(Problem to solve) Every record should be written out exactly, with the pictures left out.

Raw data Start Marker

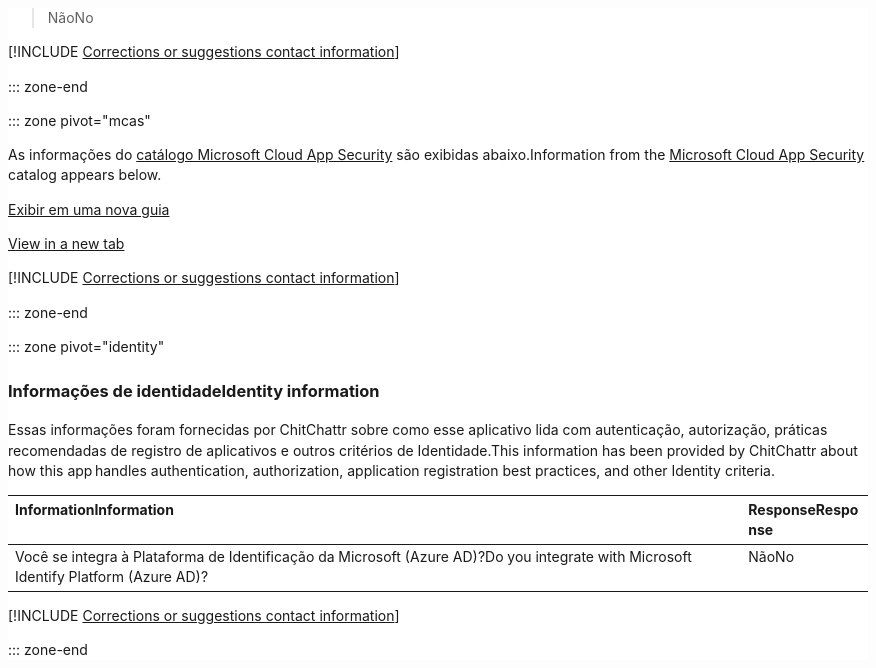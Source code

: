 ><span data-ttu-id="b62a1-155">Não</span><span class="sxs-lookup"><span data-stu-id="b62a1-155">No</span></span>

[!INCLUDE [Corrections or suggestions contact information](../includes/corrections-or-suggestions.md)]

::: zone-end

::: zone pivot="mcas"

<span data-ttu-id="b62a1-156">As informações do [catálogo Microsoft Cloud App Security](https://www.microsoft.com/enterprise-mobility-security/cloud-app-security) são exibidas abaixo.</span><span class="sxs-lookup"><span data-stu-id="b62a1-156">Information from the [Microsoft Cloud App Security](https://www.microsoft.com/enterprise-mobility-security/cloud-app-security) catalog appears below.</span></span>

<iframe height='1020' title='<span data-ttu-id="b62a1-157">Microsoft Cloud App Security Informações</span><span class="sxs-lookup"><span data-stu-id="b62a1-157">Microsoft Cloud App Security Information</span></span>' src='https://appmcasinfoprod.azurewebsites.net/#/dashboard/36320' frameborder='no' style='width: 100%;'></iframe><span data-ttu-id="b62a1-158">

<a href="https://appmcasinfoprod.azurewebsites.net/#/dashboard/36320" target="_blank">Exibir em uma nova guia</a></span><span class="sxs-lookup"><span data-stu-id="b62a1-158">

<a href="https://appmcasinfoprod.azurewebsites.net/#/dashboard/36320" target="_blank">View in a new tab</a></span></span>

[!INCLUDE [Corrections or suggestions contact information](../includes/corrections-or-suggestions.md)]

::: zone-end

::: zone pivot="identity"

### <a name="identity-information"></a><span data-ttu-id="b62a1-159">Informações de identidade</span><span class="sxs-lookup"><span data-stu-id="b62a1-159">Identity information</span></span>

<span data-ttu-id="b62a1-160">Essas informações foram fornecidas por ChitChattr sobre como esse aplicativo lida com autenticação, autorização, práticas recomendadas de registro de aplicativos e outros critérios de Identidade.</span><span class="sxs-lookup"><span data-stu-id="b62a1-160">This information has been provided by ChitChattr about how this app handles authentication, authorization, application registration best practices, and other Identity criteria.</span></span>

| <span data-ttu-id="b62a1-161">**Information**</span><span class="sxs-lookup"><span data-stu-id="b62a1-161">**Information**</span></span> | <span data-ttu-id="b62a1-162">**Response**</span><span class="sxs-lookup"><span data-stu-id="b62a1-162">**Response**</span></span> |
|:----------------|:-------------|
| <span data-ttu-id="b62a1-163">Você se integra à Plataforma de Identificação da Microsoft (Azure AD)?</span><span class="sxs-lookup"><span data-stu-id="b62a1-163">Do you integrate with Microsoft Identify Platform (Azure AD)?</span></span>  | <span data-ttu-id="b62a1-164">Não</span><span class="sxs-lookup"><span data-stu-id="b62a1-164">No</span></span> |

[!INCLUDE [Corrections or suggestions contact information](../includes/corrections-or-suggestions.md)]

::: zone-end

Raw data End Marker

(Written answer)
Source code

: ><span data-ttu-id="b62a1-155">Não</span><span class="sxs-lookup"><span data-stu-id="b62a1-155">No</span></span>

[!INCLUDE [Corrections or suggestions contact information](../includes/corrections-or-suggestions.md)]

::: zone-end

::: zone pivot="mcas"

<span data-ttu-id="b62a1-156">As informações do [catálogo Microsoft Cloud App Security](https://www.microsoft.com/enterprise-mobility-security/cloud-app-security) são exibidas abaixo.</span><span class="sxs-lookup"><span data-stu-id="b62a1-156">Information from the [Microsoft Cloud App Security](https://www.microsoft.com/enterprise-mobility-security/cloud-app-security) catalog appears below.</span></span>

<iframe height='1020' title='<span data-ttu-id="b62a1-157">Microsoft Cloud App Security Informações</span><span class="sxs-lookup"><span data-stu-id="b62a1-157">Microsoft Cloud App Security Information</span></span>' src='https://appmcasinfoprod.azurewebsites.net/#/dashboard/36320' frameborder='no' style='width: 100%;'></iframe><span data-ttu-id="b62a1-158">

<a href="https://appmcasinfoprod.azurewebsites.net/#/dashboard/36320" target="_blank">Exibir em uma nova guia</a></span><span class="sxs-lookup"><span data-stu-id="b62a1-158">

<a href="https://appmcasinfoprod.azurewebsites.net/#/dashboard/36320" target="_blank">View in a new tab</a></span></span>

[!INCLUDE [Corrections or suggestions contact information](../includes/corrections-or-suggestions.md)]

::: zone-end

::: zone pivot="identity"

### <a name="identity-information"></a><span data-ttu-id="b62a1-159">Informações de identidade</span><span class="sxs-lookup"><span data-stu-id="b62a1-159">Identity information</span></span>

<span data-ttu-id="b62a1-160">Essas informações foram fornecidas por ChitChattr sobre como esse aplicativo lida com autenticação, autorização, práticas recomendadas de registro de aplicativos e outros critérios de Identidade.</span><span class="sxs-lookup"><span data-stu-id="b62a1-160">This information has been provided by ChitChattr about how this app handles authentication, authorization, application registration best practices, and other Identity criteria.</span></span>

| <span data-ttu-id="b62a1-161">**Information**</span><span class="sxs-lookup"><span data-stu-id="b62a1-161">**Information**</span></span> | <span data-ttu-id="b62a1-162">**Response**</span><span class="sxs-lookup"><span data-stu-id="b62a1-162">**Response**</span></span> |
|:----------------|:-------------|
| <span data-ttu-id="b62a1-163">Você se integra à Plataforma de Identificação da Microsoft (Azure AD)?</span><span class="sxs-lookup"><span data-stu-id="b62a1-163">Do you integrate with Microsoft Identify Platform (Azure AD)?</span></span>  | <span data-ttu-id="b62a1-164">Não</span><span class="sxs-lookup"><span data-stu-id="b62a1-164">No</span></span> |

[!INCLUDE [Corrections or suggestions contact information](../includes/corrections-or-suggestions.md)]

::: zone-end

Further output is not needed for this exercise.